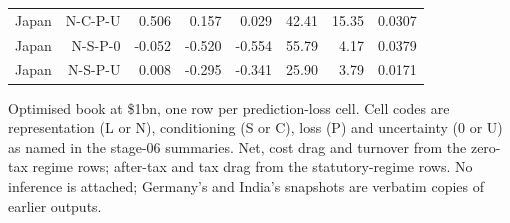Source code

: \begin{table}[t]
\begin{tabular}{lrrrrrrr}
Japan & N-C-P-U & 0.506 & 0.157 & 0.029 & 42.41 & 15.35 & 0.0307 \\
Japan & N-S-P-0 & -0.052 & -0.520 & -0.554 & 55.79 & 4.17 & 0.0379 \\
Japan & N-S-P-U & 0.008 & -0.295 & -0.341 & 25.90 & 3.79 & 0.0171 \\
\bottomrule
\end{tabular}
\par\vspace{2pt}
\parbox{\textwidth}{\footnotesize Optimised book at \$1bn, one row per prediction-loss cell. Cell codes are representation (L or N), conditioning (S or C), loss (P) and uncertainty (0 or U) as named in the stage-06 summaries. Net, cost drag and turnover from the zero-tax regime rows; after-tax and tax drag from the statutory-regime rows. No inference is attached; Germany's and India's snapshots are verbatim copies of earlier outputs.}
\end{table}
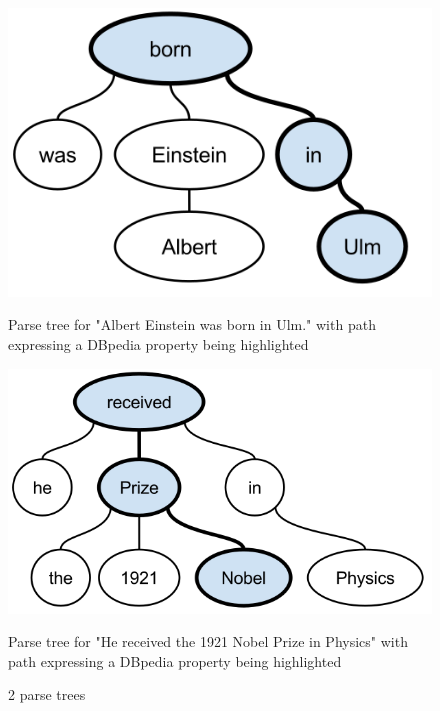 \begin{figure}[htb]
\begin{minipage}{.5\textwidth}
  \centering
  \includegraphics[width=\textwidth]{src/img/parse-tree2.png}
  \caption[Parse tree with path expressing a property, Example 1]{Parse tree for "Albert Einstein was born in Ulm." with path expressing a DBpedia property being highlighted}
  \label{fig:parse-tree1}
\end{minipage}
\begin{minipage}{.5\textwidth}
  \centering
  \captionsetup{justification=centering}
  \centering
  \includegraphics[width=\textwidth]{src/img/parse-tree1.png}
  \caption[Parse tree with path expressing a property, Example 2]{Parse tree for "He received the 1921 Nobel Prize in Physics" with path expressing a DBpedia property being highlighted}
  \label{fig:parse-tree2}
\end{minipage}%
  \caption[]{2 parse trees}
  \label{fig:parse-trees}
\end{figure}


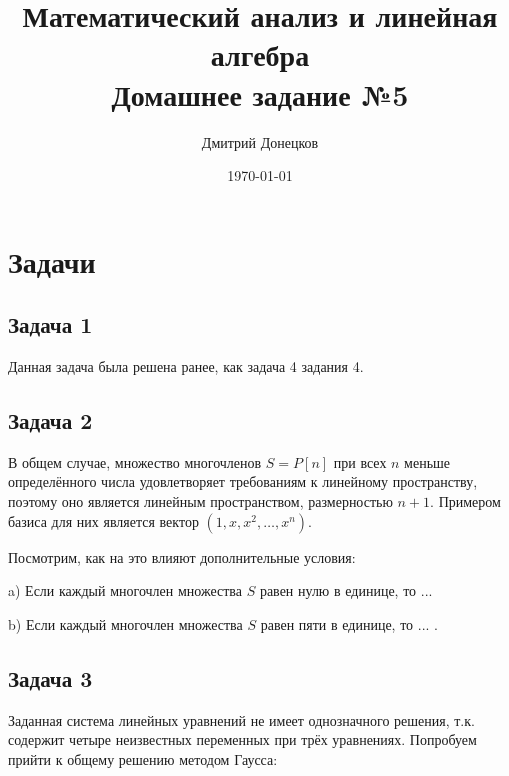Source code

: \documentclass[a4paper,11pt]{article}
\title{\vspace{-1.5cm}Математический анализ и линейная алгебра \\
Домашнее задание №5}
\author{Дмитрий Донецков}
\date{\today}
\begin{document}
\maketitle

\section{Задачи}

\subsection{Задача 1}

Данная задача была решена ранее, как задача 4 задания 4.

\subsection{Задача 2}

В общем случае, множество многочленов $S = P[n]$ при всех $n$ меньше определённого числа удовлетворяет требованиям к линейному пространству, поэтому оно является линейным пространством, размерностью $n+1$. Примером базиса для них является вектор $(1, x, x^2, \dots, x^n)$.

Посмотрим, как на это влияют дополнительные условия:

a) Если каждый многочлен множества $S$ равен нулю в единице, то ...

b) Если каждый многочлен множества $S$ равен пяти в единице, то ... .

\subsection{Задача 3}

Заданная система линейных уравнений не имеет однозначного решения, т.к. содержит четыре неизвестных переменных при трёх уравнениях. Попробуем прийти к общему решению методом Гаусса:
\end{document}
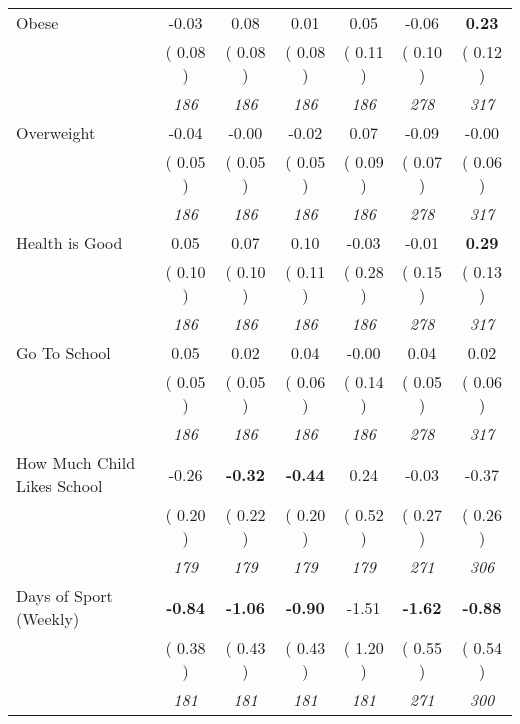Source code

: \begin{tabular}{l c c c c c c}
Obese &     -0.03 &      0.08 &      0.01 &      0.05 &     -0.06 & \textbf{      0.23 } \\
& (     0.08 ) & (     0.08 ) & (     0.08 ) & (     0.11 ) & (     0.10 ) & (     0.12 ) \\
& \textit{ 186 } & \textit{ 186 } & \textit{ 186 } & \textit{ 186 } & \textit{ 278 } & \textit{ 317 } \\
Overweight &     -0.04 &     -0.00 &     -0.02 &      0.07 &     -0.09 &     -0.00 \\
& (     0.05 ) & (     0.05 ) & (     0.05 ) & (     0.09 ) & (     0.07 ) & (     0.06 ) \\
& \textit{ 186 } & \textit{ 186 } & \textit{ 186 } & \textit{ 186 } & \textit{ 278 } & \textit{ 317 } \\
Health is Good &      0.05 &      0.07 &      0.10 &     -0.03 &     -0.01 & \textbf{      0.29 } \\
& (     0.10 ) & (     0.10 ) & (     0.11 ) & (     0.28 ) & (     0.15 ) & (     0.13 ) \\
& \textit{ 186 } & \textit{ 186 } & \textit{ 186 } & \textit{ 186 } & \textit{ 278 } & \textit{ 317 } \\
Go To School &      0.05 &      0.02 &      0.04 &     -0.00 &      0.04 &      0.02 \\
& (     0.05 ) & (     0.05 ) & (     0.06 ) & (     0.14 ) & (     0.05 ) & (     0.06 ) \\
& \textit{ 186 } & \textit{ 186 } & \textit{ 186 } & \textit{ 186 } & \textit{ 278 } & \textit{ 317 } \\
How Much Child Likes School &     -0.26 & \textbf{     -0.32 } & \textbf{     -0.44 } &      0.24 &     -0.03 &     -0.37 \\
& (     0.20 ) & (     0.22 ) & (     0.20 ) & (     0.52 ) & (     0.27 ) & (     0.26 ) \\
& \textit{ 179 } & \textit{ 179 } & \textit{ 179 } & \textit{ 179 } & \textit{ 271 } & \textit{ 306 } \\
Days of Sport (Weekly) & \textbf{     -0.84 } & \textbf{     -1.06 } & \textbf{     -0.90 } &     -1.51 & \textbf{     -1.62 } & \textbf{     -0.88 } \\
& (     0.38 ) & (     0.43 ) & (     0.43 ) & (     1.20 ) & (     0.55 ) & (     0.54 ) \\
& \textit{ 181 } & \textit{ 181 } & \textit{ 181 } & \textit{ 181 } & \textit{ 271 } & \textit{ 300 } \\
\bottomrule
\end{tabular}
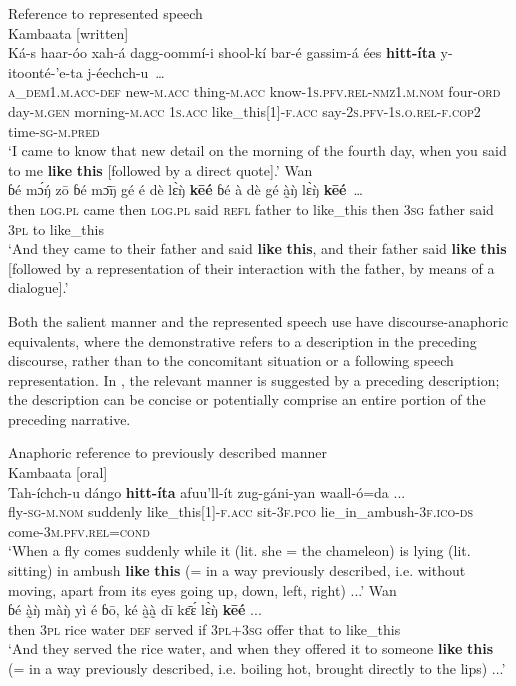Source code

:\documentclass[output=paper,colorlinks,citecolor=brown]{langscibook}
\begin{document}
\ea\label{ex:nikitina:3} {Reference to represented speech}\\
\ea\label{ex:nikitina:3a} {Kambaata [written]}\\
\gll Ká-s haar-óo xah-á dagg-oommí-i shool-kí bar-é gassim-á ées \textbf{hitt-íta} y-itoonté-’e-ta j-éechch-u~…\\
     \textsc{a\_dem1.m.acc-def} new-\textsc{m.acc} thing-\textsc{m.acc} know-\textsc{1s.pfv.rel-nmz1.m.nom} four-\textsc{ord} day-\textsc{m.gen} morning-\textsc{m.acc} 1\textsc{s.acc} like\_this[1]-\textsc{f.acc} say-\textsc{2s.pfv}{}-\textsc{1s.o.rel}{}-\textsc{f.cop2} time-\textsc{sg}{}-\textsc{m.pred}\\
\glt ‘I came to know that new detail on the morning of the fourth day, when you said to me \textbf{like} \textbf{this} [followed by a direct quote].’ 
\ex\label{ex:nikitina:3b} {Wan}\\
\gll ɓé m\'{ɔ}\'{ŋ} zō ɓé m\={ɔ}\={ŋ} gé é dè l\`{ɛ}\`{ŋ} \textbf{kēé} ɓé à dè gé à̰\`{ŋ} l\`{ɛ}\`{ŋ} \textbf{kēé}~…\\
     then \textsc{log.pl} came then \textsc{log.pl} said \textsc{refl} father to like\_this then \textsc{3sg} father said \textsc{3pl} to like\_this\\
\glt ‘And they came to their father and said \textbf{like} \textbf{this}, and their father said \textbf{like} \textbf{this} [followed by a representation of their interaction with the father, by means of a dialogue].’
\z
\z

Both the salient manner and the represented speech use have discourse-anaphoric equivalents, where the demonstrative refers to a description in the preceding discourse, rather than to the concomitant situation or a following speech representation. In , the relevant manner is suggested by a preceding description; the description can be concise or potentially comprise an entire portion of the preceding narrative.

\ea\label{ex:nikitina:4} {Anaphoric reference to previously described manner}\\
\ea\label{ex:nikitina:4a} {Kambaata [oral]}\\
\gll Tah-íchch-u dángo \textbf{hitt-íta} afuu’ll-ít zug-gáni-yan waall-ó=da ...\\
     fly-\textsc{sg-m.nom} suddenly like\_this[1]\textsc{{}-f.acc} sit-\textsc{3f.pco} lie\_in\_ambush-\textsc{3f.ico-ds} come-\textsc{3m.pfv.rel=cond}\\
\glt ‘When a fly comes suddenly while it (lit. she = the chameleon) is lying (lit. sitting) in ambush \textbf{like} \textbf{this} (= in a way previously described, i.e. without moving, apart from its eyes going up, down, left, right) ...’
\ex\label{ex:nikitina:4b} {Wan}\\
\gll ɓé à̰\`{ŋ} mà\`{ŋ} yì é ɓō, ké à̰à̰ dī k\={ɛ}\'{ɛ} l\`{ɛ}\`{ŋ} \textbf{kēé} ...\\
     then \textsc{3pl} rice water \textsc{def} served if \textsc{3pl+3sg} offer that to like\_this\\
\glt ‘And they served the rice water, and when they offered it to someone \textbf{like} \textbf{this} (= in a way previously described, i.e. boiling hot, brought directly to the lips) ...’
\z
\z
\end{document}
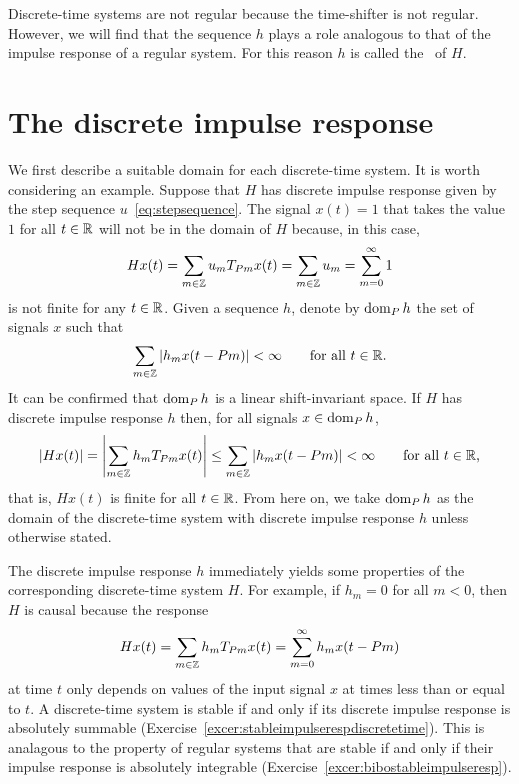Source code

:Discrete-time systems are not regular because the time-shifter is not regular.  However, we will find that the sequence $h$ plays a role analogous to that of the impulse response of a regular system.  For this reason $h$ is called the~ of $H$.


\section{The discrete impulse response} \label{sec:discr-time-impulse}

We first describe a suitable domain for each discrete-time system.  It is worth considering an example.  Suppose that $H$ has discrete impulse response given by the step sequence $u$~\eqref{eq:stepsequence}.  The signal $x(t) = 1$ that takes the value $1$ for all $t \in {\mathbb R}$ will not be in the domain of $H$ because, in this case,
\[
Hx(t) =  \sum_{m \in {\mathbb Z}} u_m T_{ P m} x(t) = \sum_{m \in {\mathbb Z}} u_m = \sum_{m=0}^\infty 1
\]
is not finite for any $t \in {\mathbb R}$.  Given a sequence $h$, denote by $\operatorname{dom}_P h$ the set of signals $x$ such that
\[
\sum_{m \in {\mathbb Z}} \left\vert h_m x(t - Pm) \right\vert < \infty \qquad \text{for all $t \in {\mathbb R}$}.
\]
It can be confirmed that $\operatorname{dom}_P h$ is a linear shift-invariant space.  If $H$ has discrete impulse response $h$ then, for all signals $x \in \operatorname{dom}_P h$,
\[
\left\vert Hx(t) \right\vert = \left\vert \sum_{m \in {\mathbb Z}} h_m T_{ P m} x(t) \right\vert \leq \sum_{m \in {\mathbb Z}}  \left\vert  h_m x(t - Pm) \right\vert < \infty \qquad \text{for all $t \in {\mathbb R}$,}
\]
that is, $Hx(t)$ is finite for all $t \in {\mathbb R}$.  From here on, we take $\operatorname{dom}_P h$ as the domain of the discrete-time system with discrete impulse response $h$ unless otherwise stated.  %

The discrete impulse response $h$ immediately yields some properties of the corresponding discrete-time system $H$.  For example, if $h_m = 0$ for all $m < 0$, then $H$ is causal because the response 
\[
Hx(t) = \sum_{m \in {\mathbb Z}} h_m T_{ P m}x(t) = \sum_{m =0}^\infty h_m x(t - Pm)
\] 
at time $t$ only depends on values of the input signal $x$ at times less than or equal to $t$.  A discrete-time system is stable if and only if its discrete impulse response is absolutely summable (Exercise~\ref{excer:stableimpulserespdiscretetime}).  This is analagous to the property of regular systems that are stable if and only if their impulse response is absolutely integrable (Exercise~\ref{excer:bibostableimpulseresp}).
--------
TASK INSTRUCTIONS> Your response should contain each line of the listing in which the word "infty" occurs.

EXERCISE OUTPUT>
Hx(t) =  \sum_{m \in {\mathbb Z}} u_m T_{ P m} x(t) = \sum_{m \in {\mathbb Z}} u_m = \sum_{m=0}^\infty 1
\sum_{m \in {\mathbb Z}} \left\vert h_m x(t - Pm) \right\vert < \infty \qquad \text{for all $t \in {\mathbb R}$}.
\left\vert Hx(t) \right\vert = \left\vert \sum_{m \in {\mathbb Z}} h_m T_{ P m} x(t) \right\vert \leq \sum_{m \in {\mathbb Z}}  \left\vert  h_m x(t - Pm) \right\vert < \infty \qquad \text{for all $t \in {\mathbb R}$,}
Hx(t) = \sum_{m \in {\mathbb Z}} h_m T_{ P m}x(t) = \sum_{m =0}^\infty h_m x(t - Pm)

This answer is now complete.